In my 21 years in D.C., I learned to laugh at Capitol Hill workaholics who pretended that a few hours of weekly yoga balanced out their frantic attempts to get noticed after working until dawn on those brilliantly persuasive bar graphs in a sorghum-subsidies report for the assistant to Senator Bedfellow. Learning to be alone to exhume your own thoughts is (to use the language of the stressed) a lifestyle choice—no piped-in soundtrack to every meal, no CNN or Fox News blaring overhead as you try to read a book or reconnect with a friend, no checking your phone every six minutes for nonsense.

I like music. I like video games. Yoga is good for you. I value my smartphone. But I’m zealous about there being one secular place left in our culture that isn’t about bodies rather than minds, or doing rather than thinking, or noise rather than silence, or therapeutic self-improvement rather than grappling with the difficult thinking of older, wiser minds. I suppose that’s my heresy. I support it with my wallet, but for now I’ll continue to live in the woods.

5 thoughts on ““I can’t be left to my imagination…”
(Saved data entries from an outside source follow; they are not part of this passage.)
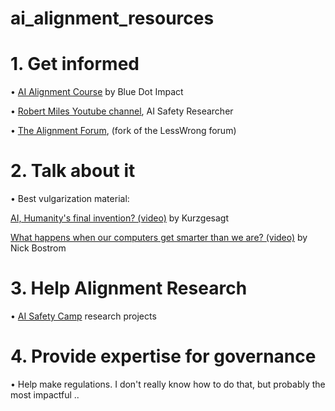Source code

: # ai_alignment_resources

# 1. Get informed
• [AI Alignment Course](https://bluedot.org/courses/alignment/1) by Blue Dot Impact

• [Robert Miles Youtube channel](https://www.youtube.com/@RobertMilesAI), AI Safety Researcher

• [The Alignment Forum](https://www.alignmentforum.org/), (fork of the LessWrong forum)

# 2. Talk about it
• Best vulgarization material:

[AI, Humanity's final invention? (video)](https://www.youtube.com/watch?v=fa8k8IQ1_X0) by Kurzgesagt

[What happens when our computers get smarter than we are? (video)](https://www.youtube.com/watch?v=MnT1xgZgkpk) by Nick Bostrom

# 3. Help Alignment Research
• [AI Safety Camp](https://www.aisafety.camp/) research projects

# 4. Provide expertise for governance
• Help make regulations. I don't really know how to do that, but probably the most impactful ..
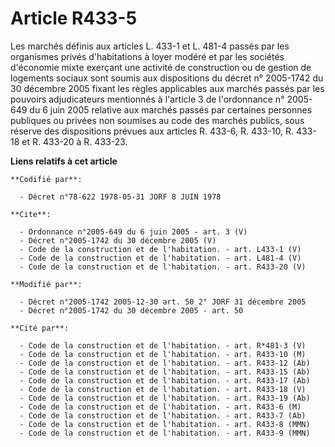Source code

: # Article R433-5

Les marchés définis aux articles L. 433-1 et L. 481-4 passés par les organismes privés d'habitations à loyer modéré et par
les sociétés d'économie mixte exerçant une activité de construction ou de gestion de logements sociaux sont soumis aux
dispositions du décret n° 2005-1742 du 30 décembre 2005 fixant les règles applicables aux marchés passés par les pouvoirs
adjudicateurs mentionnés à l'article 3 de l'ordonnance n° 2005-649 du 6 juin 2005 relative aux marchés passés par certaines
personnes publiques ou privées non soumises au code des marchés publics, sous réserve des dispositions prévues aux articles
R. 433-6, R. 433-10, R. 433-18 et R. 433-20 à R. 433-23.

**Liens relatifs à cet article**

	**Codifié par**:

	  - Décret n°78-622 1978-05-31 JORF 8 JUIN 1978

	**Cite**:

	  - Ordonnance n°2005-649 du 6 juin 2005 - art. 3 (V)
	  - Décret n°2005-1742 du 30 décembre 2005 (V)
	  - Code de la construction et de l'habitation. - art. L433-1 (V)
	  - Code de la construction et de l'habitation. - art. L481-4 (V)
	  - Code de la construction et de l'habitation. - art. R433-20 (V)

	**Modifié par**:

	  - Décret n°2005-1742 2005-12-30 art. 50 2° JORF 31 décembre 2005
	  - Décret n°2005-1742 du 30 décembre 2005 - art. 50

	**Cité par**:

	  - Code de la construction et de l'habitation. - art. R*481-3 (V)
	  - Code de la construction et de l'habitation. - art. R433-10 (M)
	  - Code de la construction et de l'habitation. - art. R433-12 (Ab)
	  - Code de la construction et de l'habitation. - art. R433-15 (Ab)
	  - Code de la construction et de l'habitation. - art. R433-17 (Ab)
	  - Code de la construction et de l'habitation. - art. R433-18 (V)
	  - Code de la construction et de l'habitation. - art. R433-19 (Ab)
	  - Code de la construction et de l'habitation. - art. R433-6 (M)
	  - Code de la construction et de l'habitation. - art. R433-7 (Ab)
	  - Code de la construction et de l'habitation. - art. R433-8 (MMN)
	  - Code de la construction et de l'habitation. - art. R433-9 (MMN)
  1. Our attention has been monetized. Google, Facebook, the TV and radio companies, sell off bits of it to their advertisers. The economies of scale mean that the social media companies require this attention in tiny bits: the thirty-second TV commercial is an epic compared to the ad seen from the corner of your eye as you look at a blog or update. Why then, not train your audience to hand out its attention in small, convenient bits?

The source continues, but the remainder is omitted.